§ Your objective: Copies of all lines containing the string "Original" are needed from the data below.
<<<<
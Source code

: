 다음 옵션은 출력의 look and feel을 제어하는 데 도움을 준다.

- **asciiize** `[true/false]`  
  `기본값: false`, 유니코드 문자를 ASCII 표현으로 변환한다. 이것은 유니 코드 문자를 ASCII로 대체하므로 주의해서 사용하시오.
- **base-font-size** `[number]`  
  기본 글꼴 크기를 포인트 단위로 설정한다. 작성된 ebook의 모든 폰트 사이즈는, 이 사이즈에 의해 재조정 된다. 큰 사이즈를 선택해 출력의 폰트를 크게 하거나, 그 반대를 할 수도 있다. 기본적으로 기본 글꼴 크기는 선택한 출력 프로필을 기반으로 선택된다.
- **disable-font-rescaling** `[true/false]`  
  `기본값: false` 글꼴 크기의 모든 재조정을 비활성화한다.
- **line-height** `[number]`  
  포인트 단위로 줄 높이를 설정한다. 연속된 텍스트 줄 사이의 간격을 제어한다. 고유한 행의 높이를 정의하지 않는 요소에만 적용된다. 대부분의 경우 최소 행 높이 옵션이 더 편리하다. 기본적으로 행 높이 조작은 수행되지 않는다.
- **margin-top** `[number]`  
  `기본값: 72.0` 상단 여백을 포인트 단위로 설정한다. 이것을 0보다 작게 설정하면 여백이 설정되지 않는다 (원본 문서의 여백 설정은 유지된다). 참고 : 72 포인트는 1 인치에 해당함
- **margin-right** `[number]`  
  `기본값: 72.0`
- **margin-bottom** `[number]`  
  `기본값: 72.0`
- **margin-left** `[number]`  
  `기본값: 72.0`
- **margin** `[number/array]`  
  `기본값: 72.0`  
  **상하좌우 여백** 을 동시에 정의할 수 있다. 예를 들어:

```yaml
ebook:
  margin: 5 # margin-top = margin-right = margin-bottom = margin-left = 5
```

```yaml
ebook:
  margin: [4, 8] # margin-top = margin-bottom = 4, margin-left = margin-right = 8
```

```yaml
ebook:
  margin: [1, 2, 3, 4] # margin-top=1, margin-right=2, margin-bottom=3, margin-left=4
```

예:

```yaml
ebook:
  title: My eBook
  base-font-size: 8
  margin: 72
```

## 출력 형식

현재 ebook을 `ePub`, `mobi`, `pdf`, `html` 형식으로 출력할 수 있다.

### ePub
>>>>
<<<<
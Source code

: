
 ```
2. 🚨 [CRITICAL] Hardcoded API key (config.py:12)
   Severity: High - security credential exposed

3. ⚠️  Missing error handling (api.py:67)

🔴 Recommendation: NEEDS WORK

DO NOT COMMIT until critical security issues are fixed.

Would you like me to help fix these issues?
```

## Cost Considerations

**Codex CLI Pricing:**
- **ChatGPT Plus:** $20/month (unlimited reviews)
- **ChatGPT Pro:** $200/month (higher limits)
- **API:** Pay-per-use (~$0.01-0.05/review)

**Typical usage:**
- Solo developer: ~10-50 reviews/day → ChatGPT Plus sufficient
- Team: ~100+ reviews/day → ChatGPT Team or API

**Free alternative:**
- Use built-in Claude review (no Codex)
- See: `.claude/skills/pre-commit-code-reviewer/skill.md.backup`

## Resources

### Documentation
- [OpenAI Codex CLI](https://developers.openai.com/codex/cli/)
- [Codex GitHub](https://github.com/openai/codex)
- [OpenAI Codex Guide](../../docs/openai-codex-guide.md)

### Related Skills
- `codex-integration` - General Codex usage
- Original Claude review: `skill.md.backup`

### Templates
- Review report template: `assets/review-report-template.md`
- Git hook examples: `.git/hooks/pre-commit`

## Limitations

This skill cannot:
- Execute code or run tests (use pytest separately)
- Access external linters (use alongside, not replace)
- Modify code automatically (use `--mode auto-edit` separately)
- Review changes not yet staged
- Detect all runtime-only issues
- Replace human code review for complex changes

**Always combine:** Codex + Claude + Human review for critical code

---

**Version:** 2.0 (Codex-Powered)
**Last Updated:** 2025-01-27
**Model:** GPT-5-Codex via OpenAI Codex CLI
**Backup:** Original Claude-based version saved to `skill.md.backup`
>>>>
§ Your response:
- Original Claude review: `skill.md.backup`
**Backup:** Original Claude-based version saved to `skill.md.backup`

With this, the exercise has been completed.